Todo había cambiado de repente el mes anterior cuando el Grupo Innova Inversiones quebró. Camila, con sus ahorros evaporados en un intento desesperado por salvar el negocio familiar, había decidido regresar al país.

Para una concertista de piano sin contactos como ella, encontrar un trabajo bien remunerado aquí era algo casi imposible.

Fue entonces cuando Diego apareció con su generosa oferta:

—8.000 dólares al mes por darle clases a nuestro hijo.

—¡Mi nueva mamá es la mejor! ¡Te quiero más que a nada en el mundo! —anunció Alejandro a todo pulmón, y su voz resonó en las paredes de mármol del salón.

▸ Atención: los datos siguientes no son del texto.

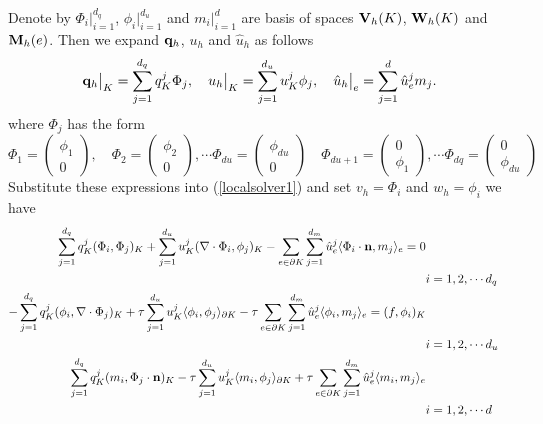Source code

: \documentclass[10pt,reqno, final]{amsart}
\begin{document}
Denote by $\Phi_i\big|_{i=1}^{d_q}$, $\phi_i\big|_{i=1}^{d_u}$ and $m_i\big|_{i=1}^{d}$ are basis of spaces
${\bf V}_h(K)$, ${\bf W}_h(K)$ and ${\bf M}_h(e)$. Then we expand ${\bf q}_h$, $u_h$ and $\hat{u}_h$ as follows
$${\bf q}_h\big|_K=\sum\limits_{j=1}^{d_q}q_K^j\Phi_j,\quad u_h\big|_K=\sum\limits_{j=1}^{d_u}u_K^j\phi_j,\quad \hat{u}_h\big|_e=\sum\limits_{j=1}^{d}\hat{u}_e^jm_j.$$
where $\Phi_j$ has the form
\begin{equation}
\Phi_1=\begin{pmatrix}
\phi_1\\
0
\end{pmatrix},\quad
\Phi_2=\begin{pmatrix}
\phi_2\\
0
\end{pmatrix},\cdots
\Phi_{du}=\begin{pmatrix}
\phi_{du}\\
0
\end{pmatrix}\quad
\Phi_{du+1}=\begin{pmatrix}
0\\
\phi_1
\end{pmatrix},\cdots
\Phi_{dq}=\begin{pmatrix}
0\\
\phi_{du}
\end{pmatrix}
\end{equation}
Substitute these expressions into (\ref{localsolver1}) and set $v_h=\Phi_i$ and $w_h=\phi_i$ we have
\begin{equation}
\begin{split}
\sum\limits_{j=1}^{d_q}q_K^j(\Phi_i, \Phi_j)_K +\sum\limits_{j=1}^{d_u}u_K^j(\nabla\cdot\Phi_i,\phi_j)_K
-\sum\limits_{e\in\partial K}\sum\limits_{j=1}^{d_m}\hat{u}_e^j\langle\Phi_i\cdot{\bf n},m_j\rangle_e =0 \\
&i=1,2,\cdots d_q\nonumber\\
-\sum\limits_{j=1}^{d_q}q_K^j(\phi_i,\nabla\cdot\Phi_j)_K+\tau\sum\limits_{j=1}^{d_u}u_K^j\langle\phi_i,\phi_j\rangle_{\partial K}-\tau\sum\limits_{e\in\partial K}\sum\limits_{j=1}^{d_m}\hat{u}_e^j\langle\phi_i,m_j\rangle_e=(f,\phi_i)_K\\
&i=1,2,\cdots d_u \nonumber\\
\sum\limits_{j=1}^{d_q}q_K^j( m_i,\Phi_j\cdot{\bf n})_K-\tau\sum\limits_{j=1}^{d_u}u_K^j\langle m_i,\phi_j\rangle_{\partial K}
+\tau\sum\limits_{e\in\partial K}\sum\limits_{j=1}^{d_m}\hat{u}_e^j\langle m_i,m_j\rangle_e\\
&i=1,2,\cdots d\\
\end{split}
\end{equation}
\end{document}
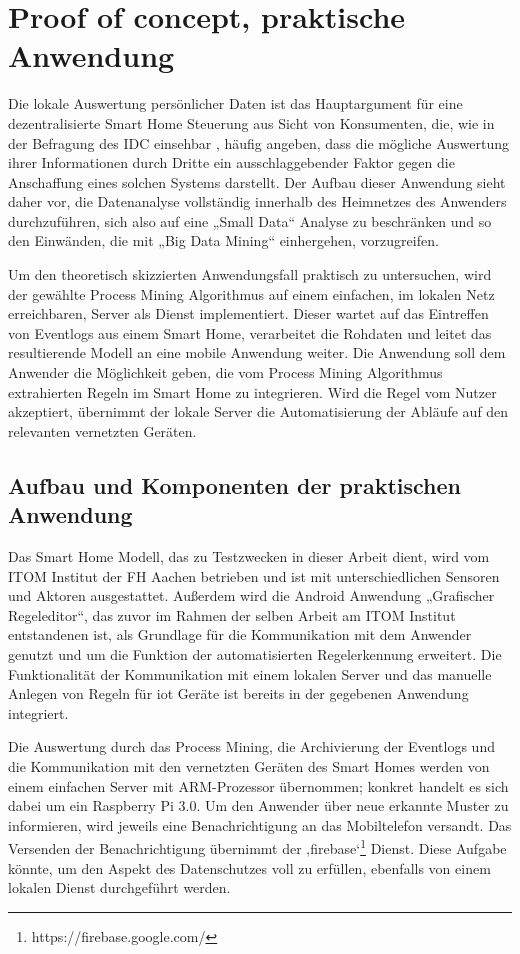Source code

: \chapter{Proof of concept, praktische Anwendung}\label{chap:experiments}
Die lokale Auswertung persönlicher Daten ist das Hauptargument für eine dezentralisierte Smart Home Steuerung aus Sicht von Konsumenten, die, wie in der Befragung des IDC einsehbar \cite{IDC}, häufig angeben, dass die mögliche Auswertung ihrer Informationen durch Dritte ein ausschlaggebender Faktor gegen die Anschaffung eines solchen Systems darstellt. 
Der Aufbau dieser Anwendung sieht daher vor, die Datenanalyse vollständig innerhalb des Heimnetzes des Anwenders durchzuführen, sich also auf eine „Small Data“ Analyse zu beschränken und so den Einwänden, die mit „Big Data Mining“ einhergehen, vorzugreifen. 

Um den theoretisch skizzierten Anwendungsfall praktisch zu untersuchen, wird der gewählte Process Mining Algorithmus auf einem einfachen, im lokalen Netz erreichbaren, Server als Dienst implementiert. Dieser wartet auf das Eintreffen von Eventlogs aus einem Smart Home, verarbeitet die Rohdaten und leitet das resultierende Modell an eine mobile Anwendung weiter. Die Anwendung soll dem Anwender die Möglichkeit geben, die vom Process Mining Algorithmus extrahierten Regeln im Smart Home zu integrieren. Wird die Regel vom Nutzer akzeptiert, übernimmt der lokale Server die Automatisierung der Abläufe auf den relevanten vernetzten Geräten.

\section{Aufbau und Komponenten der praktischen Anwendung}
Das Smart Home Modell, das zu Testzwecken in dieser Arbeit dient, wird vom ITOM Institut der FH Aachen betrieben und ist mit unterschiedlichen Sensoren und Aktoren ausgestattet. 
Außerdem wird die Android Anwendung „Grafischer Regeleditor“, das zuvor im Rahmen der selben Arbeit am ITOM Institut entstandenen ist, als Grundlage für die Kommunikation mit dem Anwender genutzt und um die Funktion der automatisierten Regelerkennung erweitert. 
Die Funktionalität der Kommunikation mit einem lokalen Server und das manuelle Anlegen von Regeln für iot Geräte ist bereits in der gegebenen Anwendung integriert.

Die Auswertung durch das Process Mining, die Archivierung der Eventlogs und die Kommunikation mit den vernetzten Geräten des Smart Homes werden von einem einfachen Server mit ARM-Prozessor übernommen; konkret handelt es sich dabei um ein Raspberry Pi 3.0. Um den Anwender über neue erkannte Muster zu informieren, wird jeweils eine Benachrichtigung an das Mobiltelefon versandt. Das Versenden der Benachrichtigung übernimmt der  ‚firebase‘\footnote{https://firebase.google.com/} Dienst. Diese Aufgabe könnte, um den Aspekt des Datenschutzes voll zu erfüllen, ebenfalls von einem lokalen Dienst durchgeführt werden.

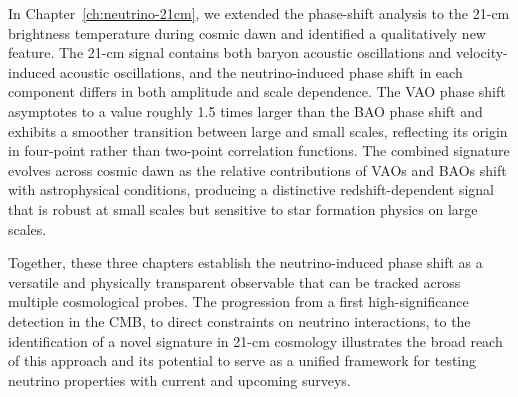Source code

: In Chapter~\ref{ch:neutrino-21cm}, we extended the phase-shift analysis to the 21-cm brightness temperature during cosmic dawn and identified a qualitatively new feature. The 21-cm signal contains both baryon acoustic oscillations and velocity-induced acoustic oscillations, and the neutrino-induced phase shift in each component differs in both amplitude and scale dependence. The VAO phase shift asymptotes to a value roughly 1.5 times larger than the BAO phase shift and exhibits a smoother transition between large and small scales, reflecting its origin in four-point rather than two-point correlation functions. The combined signature evolves across cosmic dawn as the relative contributions of VAOs and BAOs shift with astrophysical conditions, producing a distinctive redshift-dependent signal that is robust at small scales but sensitive to star formation physics on large scales.

Together, these three chapters establish the neutrino-induced phase shift as a versatile and physically transparent observable that can be tracked across multiple cosmological probes. The progression from a first high-significance detection in the CMB, to direct constraints on neutrino interactions, to the identification of a novel signature in 21-cm cosmology illustrates the broad reach of this approach and its potential to serve as a unified framework for testing neutrino properties with current and upcoming surveys.
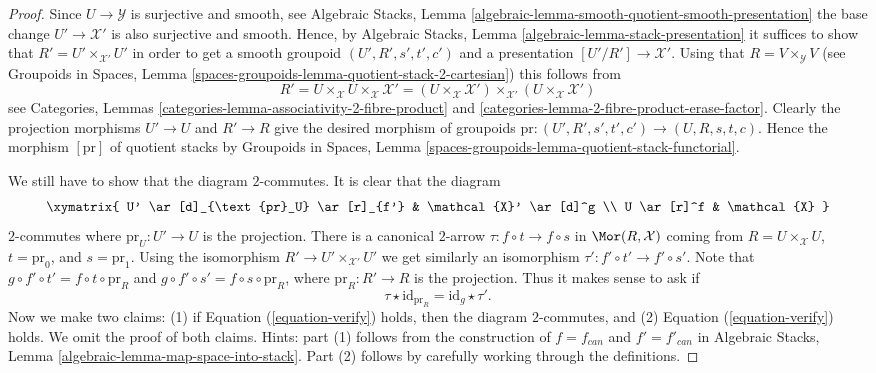 \begin{proof}
Since $U \to \mathcal{Y}$ is surjective and smooth, see
Algebraic Stacks,
Lemma \ref{algebraic-lemma-smooth-quotient-smooth-presentation}
the base change $U' \to \mathcal{X}'$ is also surjective and smooth.
Hence, by
Algebraic Stacks,
Lemma \ref{algebraic-lemma-stack-presentation}
it suffices to show that $R' = U' \times_{\mathcal{X}'} U'$ in order to
get a smooth groupoid $(U', R', s', t', c')$ and a presentation
$[U'/R'] \to \mathcal{X}'$.
Using that $R = V \times_\mathcal{Y} V$ (see
Groupoids in Spaces,
Lemma \ref{spaces-groupoids-lemma-quotient-stack-2-cartesian})
this follows from
$$
R' =
U \times_\mathcal{X} U \times_\mathcal{X} \mathcal{X}' =
(U \times_\mathcal{X} \mathcal{X}')
\times_{\mathcal{X}'}
(U \times_\mathcal{X} \mathcal{X}')
$$
see
Categories, Lemmas \ref{categories-lemma-associativity-2-fibre-product} and
\ref{categories-lemma-2-fibre-product-erase-factor}.
Clearly the projection morphisms $U' \to U$ and $R' \to R$ give the
desired morphism of groupoids
$\text{pr} : (U', R', s', t', c') \to (U, R, s, t, c)$.
Hence the morphism $[\text{pr}]$ of quotient stacks by
Groupoids in Spaces,
Lemma \ref{spaces-groupoids-lemma-quotient-stack-functorial}.

\medskip\noindent
We still have to show that the diagram $2$-commutes.
It is clear that the diagram
$$
\xymatrix{
U' \ar[d]_{\text{pr}_U} \ar[r]_{f'} & \mathcal{X}' \ar[d]^g \\
U \ar[r]^f & \mathcal{X}
}
$$
$2$-commutes where $\text{pr}_U : U' \to U$ is the projection.
There is a canonical $2$-arrow
$\tau : f \circ t \to f \circ s$ in $\Mor(R, \mathcal{X})$
coming from $R = U \times_\mathcal{X} U$, $t = \text{pr}_0$, and
$s = \text{pr}_1$. Using the isomorphism
$R' \to U' \times_{\mathcal{X}'} U'$ we get similarly an isomorphism
$\tau' : f' \circ t' \to f' \circ s'$. Note that
$g \circ f' \circ t' = f \circ t \circ \text{pr}_R$ and
$g \circ f' \circ s' = f \circ s \circ \text{pr}_R$, where
$\text{pr}_R : R' \to R$ is the projection. Thus it makes sense to ask
if
\begin{equation}
\label{equation-verify}
\tau \star \text{id}_{\text{pr}_R} = \text{id}_g \star \tau'.
\end{equation}
Now we make two claims: (1) if Equation (\ref{equation-verify}) holds,
then the diagram $2$-commutes, and (2) Equation (\ref{equation-verify}) holds.
We omit the proof of both claims. Hints: part (1) follows from the
construction of $f = f_{can}$ and $f' = f'_{can}$ in
Algebraic Stacks, Lemma \ref{algebraic-lemma-map-space-into-stack}.
Part (2) follows by carefully working through the definitions.
\end{proof}

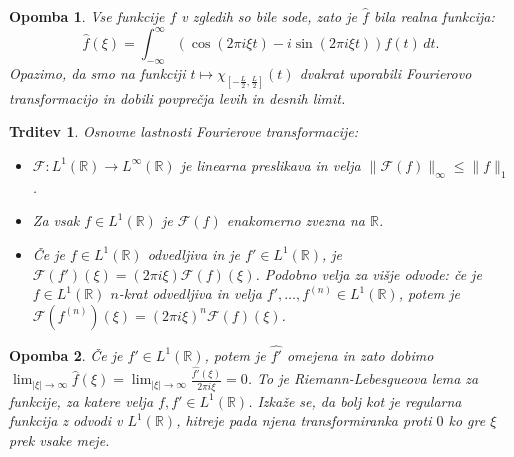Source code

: \documentclass[10pt, a4paper]{article}
\newtheorem{trditev}[izr]{Trditev}
\newtheorem*{opomba}{Opomba}
\newcommand{\R}{\mathbb {R}}
\newcommand{\F}{\mathcal{F}}
\begin{document}
\begin{opomba}
    Vse funkcije $f$ v zgledih so bile sode, zato je $\hat{f}$ bila realna funkcija:
    $$\hat{f} (\xi) = \int_{-\infty} ^\infty (\cos (2 \pi i \xi t) - i \sin (2 \pi i \xi t)) f(t)\, dt.$$ 
    Opazimo, da smo na funkciji $t \mapsto \chi_{\left[-\frac{L}{2}, \frac{L}{2}\right]} (t)$
    dvakrat uporabili Fourierovo transformacijo in dobili povprečja levih in desnih limit.
\end{opomba}

\begin{trditev}
    Osnovne lastnosti Fourierove transformacije:
    \begin{itemize}
        \item $\F: L^1 (\R) \to L^\infty (\R)$ je linearna preslikava in velja $\| \F (f)\|_{\infty} \leq \|f\|_1$.
        \item Za vsak $f \in L^1 (\R)$ je $\F (f)$ enakomerno zvezna na $\R$.
        \item Če je $f \in L^1 (\R)$ odvedljiva in je $f' \in L^1 (\R)$, je 
        $\F (f') (\xi) = (2 \pi i \xi) \F (f) (\xi)$. Podobno velja za višje odvode: če je $f \in L^1 (\R)$ 
        $n$-krat odvedljiva in velja $f', \dots, f^{(n)} \in L^1 (\R)$, potem je
        $\F (f^{(n)}) (\xi) = (2 \pi i \xi)^n \F (f) (\xi)$.
    \end{itemize}
\end{trditev}

\begin{opomba}
    Če je $f' \in L^1 (\R)$, potem je $\widehat{f'}$ omejena in zato dobimo 
    $\lim_{|\xi| \to \infty} \hat{f}(\xi) = \lim_{|\xi| \to \infty} \frac{\widehat{f'} (\xi)}{2 \pi i \xi} = 0$.
    To je Riemann-Lebesgueova lema za funkcije, za katere velja $f, f' \in L^1 (\R)$.
    Izkaže se, da bolj kot je regularna funkcija z odvodi v $L^1 (\R)$, hitreje pada njena transformiranka proti 
    $0$ ko gre $\xi$ prek vsake meje.
\end{opomba}
\end{document}
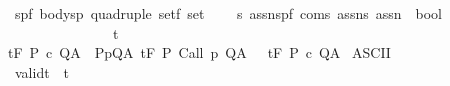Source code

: \begin{isabellebody}
\ \ {\isachardoublequoteopen}{\isacharbrackleft}{\isacharparenleft}{\isacharprime}s{\isacharcomma}{\isacharprime}p{\isacharcomma}{\isacharprime}f{\isacharparenright}\ body{\isacharcomma}{\isacharparenleft}{\isacharprime}s{\isacharcomma}{\isacharprime}p{\isacharparenright}\ quadruple\ set{\isacharcomma}{\isacharprime}f\ set{\isacharcomma}\isanewline
\ \ \ \ {\isacharprime}s\ assn{\isacharcomma}{\isacharparenleft}{\isacharprime}s{\isacharcomma}{\isacharprime}p{\isacharcomma}{\isacharprime}f{\isacharparenright}\ com{\isacharcomma}{\isacharprime}s\ assn{\isacharcomma}{\isacharprime}s\ assn{\isacharbrackright}\ {\isasymRightarrow}\ bool{\isachardoublequoteclose}\isanewline
\ \ \ \ \ \ \ \ \ \ \ \ \ \ \ \ {\isacharparenleft}{\isachardoublequoteopen}{\isacharunderscore}{\isacharcomma}{\isacharunderscore}{\isasymTurnstile}\isactrlsub t\isactrlbsub {\isacharprime}{\isacharslash}{\isacharunderscore}\isactrlesub {\isacharslash}\ {\isacharunderscore}\ {\isacharunderscore}\ {\isacharunderscore}{\isacharcomma}{\isacharunderscore}{\isachardoublequoteclose}\ \ {\isacharbrackleft}{}{}{\isacharcomma}{}{}{\isacharcomma}\ {}{}{\isacharcomma}{}{}{}{}{\isacharcomma}\ {}{}{\isacharcomma}\ {}{}{}{}{\isacharcomma}{}{}{}{}{\isacharbrackright}\ {}{}{\isacharparenright}\isanewline
{}\isanewline
\ {\isachardoublequoteopen}{\isasymGamma}{\isacharcomma}{\isasymTheta}{\isasymTurnstile}\isactrlsub t\isactrlbsub {\isacharslash}F\isactrlesub \ P\ c\ Q{\isacharcomma}A\ {\isasymequiv}\ {\isacharparenleft}{\isasymforall}{\isacharparenleft}P{\isacharcomma}p{\isacharcomma}Q{\isacharcomma}A{\isacharparenright}{\isasymin}{\isasymTheta}{\isachardot}\ {\isasymGamma}{\isasymTurnstile}\isactrlsub t\isactrlbsub {\isacharslash}F\isactrlesub \ P\ {\isacharparenleft}Call\ p{\isacharparenright}\ Q{\isacharcomma}A{\isacharparenright}\ {\isasymlongrightarrow}\ {\isasymGamma}\ {\isasymTurnstile}\isactrlsub t\isactrlbsub {\isacharslash}F\isactrlesub \ P\ c\ Q{\isacharcomma}A{\isachardoublequoteclose}\isanewline
\isanewline
\isanewline
\isanewline
{}\isamarkupfalse%
\ {\isacharparenleft}ASCII{\isacharparenright}\isanewline
\ \ validt\ \ {\isacharparenleft}{\isachardoublequoteopen}{\isacharunderscore}{\isacharbar}{\isacharequal}t{\isacharprime}{\isacharslash}{\isacharunderscore}{\isacharslash}\ {\isacharunderscore}\ {\isacharunderscore}\ {\isacharunderscore}{\isacharcomma}{\isacharunderscore}{\isachardoublequoteclose}\ \ {\isacharbrackleft}{}{}{\isacharcomma}{}{}{\isacharcomma}{}{}{}{}{\isacharcomma}\ {}{}{\isacharcomma}\ {}{}{}{}{\isacharcomma}{}{}{}{}{\isacharbrackright}\ {}{}{\isacharparenright}\ \isanewline

\end{isabellebody}

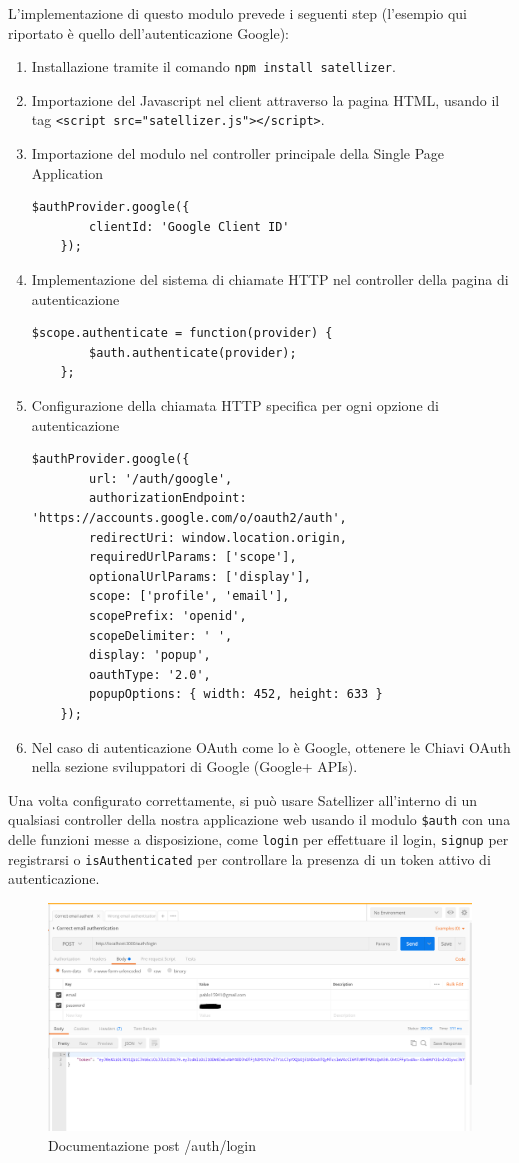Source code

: L'implementazione di questo modulo prevede i seguenti step (l'esempio qui riportato è quello dell'autenticazione Google):
\begin{enumerate}
	\item Installazione tramite il comando \texttt{npm install satellizer}.
	\item Importazione del Javascript nel client attraverso la pagina HTML, usando il tag \texttt{<script src="satellizer.js"></script>}.
	\item Importazione del modulo nel controller principale della Single Page Application
	\begin{lstlisting}[style=JavaScriptCode]
	$authProvider.google({
		clientId: 'Google Client ID'
	});
	\end{lstlisting}
	\item Implementazione del sistema di chiamate HTTP nel controller della pagina di autenticazione
	\begin{lstlisting}[style=JavaScriptCode]
	$scope.authenticate = function(provider) {
		$auth.authenticate(provider);
	};
	\end{lstlisting}
	\item Configurazione della chiamata HTTP specifica per ogni opzione di autenticazione
	\begin{lstlisting}[style=JavaScriptCode]
	$authProvider.google({
		url: '/auth/google',
		authorizationEndpoint: 'https://accounts.google.com/o/oauth2/auth',
		redirectUri: window.location.origin,
		requiredUrlParams: ['scope'],
		optionalUrlParams: ['display'],
		scope: ['profile', 'email'],
		scopePrefix: 'openid',
		scopeDelimiter: ' ',
		display: 'popup',
		oauthType: '2.0',
		popupOptions: { width: 452, height: 633 }
	});
	\end{lstlisting}
	\item Nel caso di autenticazione OAuth come lo è Google, ottenere le Chiavi OAuth nella sezione sviluppatori di Google (Google+ APIs).
\end{enumerate}
Una volta configurato correttamente, si può usare Satellizer all'interno di un qualsiasi controller della nostra applicazione web usando il modulo \texttt{\$auth} con una delle funzioni messe a disposizione, come \texttt{login} per effettuare il login, \texttt{signup} per registrarsi o \texttt{isAuthenticated} per controllare la presenza di un token attivo di autenticazione.  
\begin{figure}[h]
	\centering
	\includegraphics[scale=0.42]{Immagini/correct_auth.png}
	\caption{Documentazione post /auth/login}
\end{figure}
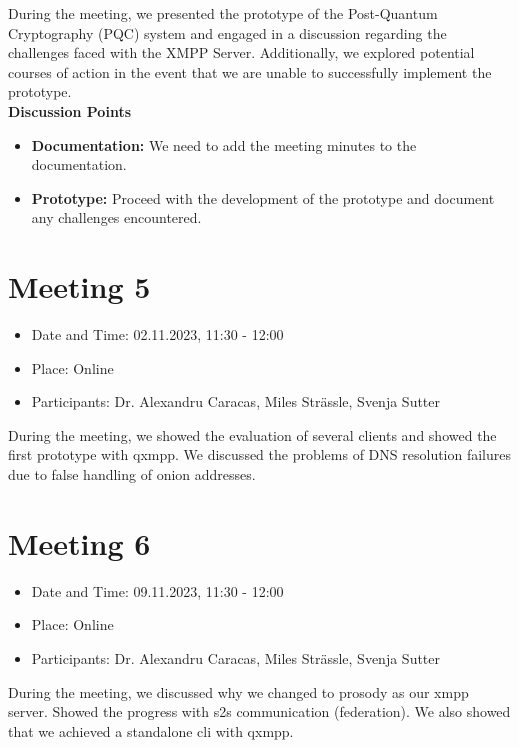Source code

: \noindent During the meeting, we presented the prototype of the Post-Quantum Cryptography (PQC) system and engaged in a discussion regarding the challenges faced with the XMPP Server. Additionally, we explored potential courses of action in the event that we are unable to successfully implement the prototype.\\

\noindent\textbf{Discussion Points}
\begin{itemize}
    \item \textbf{Documentation:} We need to add the meeting minutes to the documentation.
    \item \textbf{Prototype:} Proceed with the development of the prototype and document any challenges encountered.
\end{itemize}

\section{Meeting 5}

\begin{itemize}
    \item Date and Time: 02.11.2023, 11:30 - 12:00
    \item Place: Online
    \item Participants: Dr. Alexandru Caracas, Miles Strässle, Svenja Sutter
\end{itemize}

\noindent During the meeting, we showed the evaluation of several clients and showed the first prototype with qxmpp. We discussed the problems of DNS resolution failures due to false handling of onion addresses.\\

\section{Meeting 6}

\begin{itemize}
    \item Date and Time: 09.11.2023, 11:30 - 12:00
    \item Place: Online
    \item Participants: Dr. Alexandru Caracas, Miles Strässle, Svenja Sutter
\end{itemize}

\noindent During the meeting, we discussed why we changed to prosody as our xmpp server. Showed the progress with s2s communication (federation). We also showed that we achieved a standalone cli with qxmpp.\\

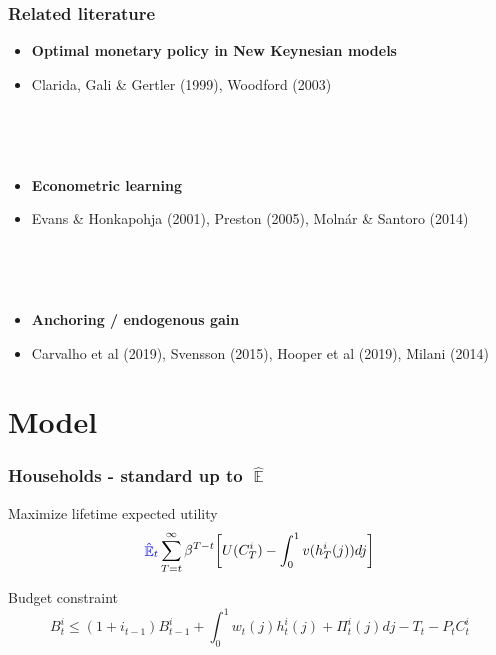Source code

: \documentclass{beamer}
\DeclareMathOperator{\E}{\mathbb{E}}
\begin{document}
\begin{frame}
	\frametitle{Related literature}

\begin{itemize}
\item \textbf{Optimal monetary policy in New Keynesian models}
\item[] Clarida, Gali \& Gertler (1999), Woodford (2003)

\

\

\item \textbf{Econometric learning}
\item[] Evans \& Honkapohja (2001), Preston (2005), Moln\'ar \& Santoro (2014)

\

\

\item \textbf{Anchoring / endogenous gain} 
\item[] Carvalho et al (2019), Svensson (2015), Hooper et al (2019), Milani (2014)
\end{itemize}



\end{frame}

\section{Model}

\begin{frame}
	\frametitle{Households - standard up to $\hat{\E}$}
	\label{HH}

Maximize lifetime expected utility
\begin{equation}
\textcolor{blue}{\hat{\E}_t}\sum^{\infty}_{T=t}\beta^{T-t} \bigg[ U(C^i_T) - \int_0^1 v(h^i_T(j)) dj \bigg]
\label{lifetime_U}
\end{equation}	

Budget constraint
\begin{equation}
 B^i_t \leq (1+i_{t-1})B^i_{t-1} + \int_0^1 w_t(j)h^i_t(j) + \Pi_t^i(j)  dj-T_t -P_tC^i_t
 \label{BC}
\end{equation}



\vfill

\hyperlink{details_HHs_firms}{}
\end{frame}
\end{document}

—Señorito García, por favor... no me llames así —repuso Camila, ruborizándose por completo.

Mi hijo no se dio por vencido, sino que se aferró con todas sus fuerzas a su pierna como un mono caprichoso, exclamando:

—¡Si me llamas señorito otra vez, voy a enfadarme de verdad! ¡Dime Alejandro, como siempre! —Hizo una pausa y sus ojos brillaron con malicia calculada, cuando lanzó una mirada hacia mí, mientras añadía—: Eres mil veces mejor que ella. Más dulce, más paciente… ¿Por qué no te quedas a vivir aquí? Papá ya dijo que sí. La casa es enorme y tendrías tu propia suite con vista al jardín…

Diego, efectivamente, le había ofrecido alojamiento. Era lógico: diez habitaciones vacías, un ejército de sirvientes... y ella viviendo en ese minúsculo apartamento en el barrio menos seguro de la ciudad.

Pero Camila, con esa dignidad que tanto admiraba y odiaba a la vez, se negó rotundamente.

—Vamos, Alejandro —dijo, intentando cambiar de tema—, el Concierto de Grieg no se va a aprender solo.

Sin embargo, mi hijo —mi propio hijo, mi sangre— no estaba dispuesto a ceder ni un milímetro y apretó los puños con determinación infantil:

—¿Tienes miedo de mamá? —susurró entre dientes, pero lo suficientemente alto para que yo lo escuchara—: No te preocupes por eso, papá y yo te protegeremos. Ella no es nada sin él. Solo sabe obedecer como una perra bien entrenada.

Alejandro conocía a la perfección cada uno de mis puntos débiles. Y disfrutaba más que nadie, clavando el cuchillo, girándolo lentamente y saboreando, poco a poco, mi dolor.